Ancient Arabic Tale May Have Given Rise to Centuries of Legends about the Black Death

Ancient Arabic Tale May Have Given Rise to Centuries of Legends about the Black Death


For more than six hundred years, a haunting tale of the Black Death traversing Asia through the Silk Route has remained prevalent among scholars. Nonetheless, new findings from the University of Exeter indicate that this narrative may stem from a singular misinterpreted poem, rather than concrete historical proof.

In a report published in the *Journal of Arabic and Islamic Studies*, researchers disclose that a 14th-century Arabic literary story, or *maqama*, written by Ibn al-Wardi in Aleppo during the plague years of 1348–1349, has been erroneously perceived as a true depiction of the disease’s journey from China to Europe. The poem showcases a personified Plague functioning as a trickster, a representation that has been misconstrued as factual over the years, thereby advancing the “Quick Transit Theory” of plague spread.

PhD candidate Muhammed Omar and historian of Islamic medicine Nahyan Fancy assert that this single piece has been pivotal to ongoing misinterpretations. Composed in rhymed prose, Ibn al-Wardi’s tale presents the Plague as a destructive nomad moving from China to the Mediterranean. Subsequent readers, failing to identify this as a fictional motif, regarded it as a veritable historical record.
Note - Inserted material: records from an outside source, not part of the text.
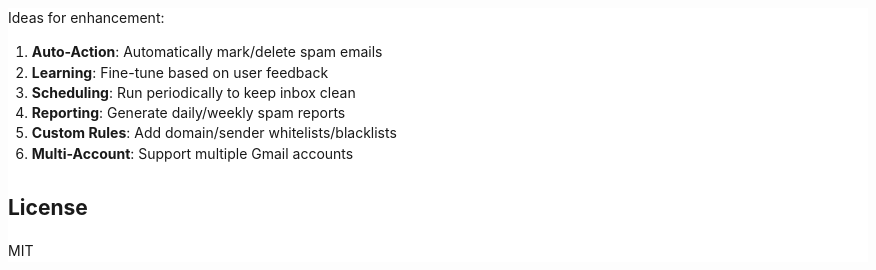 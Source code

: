 Ideas for enhancement:

1. **Auto-Action**: Automatically mark/delete spam emails
2. **Learning**: Fine-tune based on user feedback
3. **Scheduling**: Run periodically to keep inbox clean
4. **Reporting**: Generate daily/weekly spam reports
5. **Custom Rules**: Add domain/sender whitelists/blacklists
6. **Multi-Account**: Support multiple Gmail accounts

## License

MIT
By the 15th century, historians from both Arab and European backgrounds had accepted this allegorical narrative as a genuine account of contagion from east to west. Some contemporary geneticists have even cited this narrative to support swift timelines for the movement of *Yersinia pestis* from Central Asia to the Mediterranean.

Omar and Fancy uncovered that Ibn al-Wardi’s *Risala* was among at least three plague-themed *maqamas* from the same era in the Mamluk context, including one by al-Safadi from Damascus. These texts depicted the plague as a cunning intruder misleading humanity, a tale intended for moral contemplation rather than medical record-keeping.

The researchers argue that approaching these writings as literary rather than historical invites fresh exploration into the lived realities during the plague. What artistic or narrative expressions did individuals resort to amidst widespread death? How did they employ creativity as a tool for endurance?

“These writings illuminate how creativity provided a semblance of control and functioned as a coping strategy during such an extreme crisis,” stated Professor Fancy. Although they do not clarify the plague’s dissemination, they showcase how society managed the disaster.

The *maqama*—a genre flourishing in medieval Islamic society—served as a vessel for satire, moral teachings, and resilience, typically performed aloud. By reevaluating Ibn al-Wardi’s story within this context, the Exeter researchers not only correct a long-standing misinterpretation but also highlight how literature shaped the historical remembrance of one of humanity’s gravest pandemics.

The study ultimately calls for historians to revise their perspectives on earlier regional plague incidents, such as those in Damascus (1258) and Kaifeng (1232–1233), rather than perceiving the 14th-century outbreak as a sudden Eurasian expansion.